Sunday, January 11, 2004

Post modern faux pas of the day

I got a little MP3 player as a "free gift" when I got my Dell laptop before Christmas. I am finding I use it a lot. I program myself a playlist, and I then listen to music as I walk down the street. Programming a playlist for your life is something like I expect it is to put together a soundtrack to a movie, only harder, although the consequences are less pad if you get it wrong. There is nothing terribly unusual about this activity at this point. If you look at people carefull, you will see lots of them with earphones coming out of their clothes. (In Guell Park today I saw a young couple lying down in the sun, with each using one of the two earpieces coming out of an MP3 player. How cute, but it probably doesn't work well with those early stereo recordings where they put the singing on one channel and the music on the other. Also, I see a market opportunity for MP3 players with multiple earphone jacks. But I digress).

A consequence of this (and also of hands free earpiece based mobile phone setups) is that it is far less unusually to see people talking out loud when there is nobody there, and being in apparent worlds of their own when walking down the street. For those of us capable of being in apparent worlds of our own, already, this is a fine thing. We are now closer to the core of global culture than we once were. But, as other people are finding, we are not as much in a world of our own as we may appear. We can come back to the world when it is necessary. Turning the music off as need be is something we get very used to doing.

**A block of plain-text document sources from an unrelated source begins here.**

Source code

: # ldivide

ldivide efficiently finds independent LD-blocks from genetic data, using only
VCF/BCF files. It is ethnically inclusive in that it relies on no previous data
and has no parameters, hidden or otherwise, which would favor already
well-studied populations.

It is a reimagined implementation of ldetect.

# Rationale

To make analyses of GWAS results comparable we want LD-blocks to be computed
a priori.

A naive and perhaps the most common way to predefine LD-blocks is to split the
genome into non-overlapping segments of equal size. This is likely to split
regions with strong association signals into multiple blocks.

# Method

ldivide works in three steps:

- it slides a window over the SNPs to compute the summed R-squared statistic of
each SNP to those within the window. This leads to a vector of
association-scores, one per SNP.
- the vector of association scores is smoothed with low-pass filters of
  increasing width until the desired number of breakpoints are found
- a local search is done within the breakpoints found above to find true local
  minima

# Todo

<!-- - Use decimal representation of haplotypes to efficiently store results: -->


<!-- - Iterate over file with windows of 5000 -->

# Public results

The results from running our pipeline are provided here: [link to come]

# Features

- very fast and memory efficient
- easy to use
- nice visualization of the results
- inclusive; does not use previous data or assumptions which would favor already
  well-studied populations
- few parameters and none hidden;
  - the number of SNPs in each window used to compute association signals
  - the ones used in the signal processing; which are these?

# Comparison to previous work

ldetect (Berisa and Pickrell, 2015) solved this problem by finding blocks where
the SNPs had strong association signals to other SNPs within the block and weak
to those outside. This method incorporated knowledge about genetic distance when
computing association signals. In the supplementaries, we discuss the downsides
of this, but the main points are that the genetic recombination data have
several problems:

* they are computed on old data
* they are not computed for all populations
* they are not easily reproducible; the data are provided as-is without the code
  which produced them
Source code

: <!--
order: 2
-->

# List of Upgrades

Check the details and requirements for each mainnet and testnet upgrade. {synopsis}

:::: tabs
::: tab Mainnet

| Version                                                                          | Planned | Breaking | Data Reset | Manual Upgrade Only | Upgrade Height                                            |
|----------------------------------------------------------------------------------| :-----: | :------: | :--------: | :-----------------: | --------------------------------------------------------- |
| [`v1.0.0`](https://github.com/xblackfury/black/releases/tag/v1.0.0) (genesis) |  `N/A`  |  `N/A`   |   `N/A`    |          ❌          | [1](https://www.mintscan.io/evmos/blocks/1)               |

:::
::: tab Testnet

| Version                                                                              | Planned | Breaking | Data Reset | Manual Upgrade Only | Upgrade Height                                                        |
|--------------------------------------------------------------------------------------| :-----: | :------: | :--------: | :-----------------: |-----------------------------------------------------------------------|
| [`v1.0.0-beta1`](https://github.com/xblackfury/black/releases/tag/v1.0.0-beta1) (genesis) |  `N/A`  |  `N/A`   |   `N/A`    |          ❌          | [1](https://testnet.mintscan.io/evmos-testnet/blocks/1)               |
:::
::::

Except when we don't. One should try to avoid doing what I did in Parc Guell this morning. I was wandering around and I had the MP3 player on, and I thought it would be nice to get a photograph of me in front of one of the more interesting sculptures. So I asked a man to take a photo for me. Now, when I ask people things like this, it normally happens in places where I do not speak the language and I have to get by through gestures and the like. So I did this, it worked fine, and we were making progress at getting photos taken. However, after a couple of minutes I realised that the man was talking to me, and that I had left my music on and so could not hear him. (I had not conciously been aware that I had left the music on, even though I could still hear it. My mind had just not realised there was a need to turn it off and so had not). When I turned it off I realised he was speaking to me in English. However, because I had not expected him to speak English, my mind had not thought to turn the music off as it now automatically does in cases where I expect a reply. I was of course embarrassed by this and I apologised, although he did not seem to mind. But walking off I thought it was curious. The mind plays strange tricks, sometimes.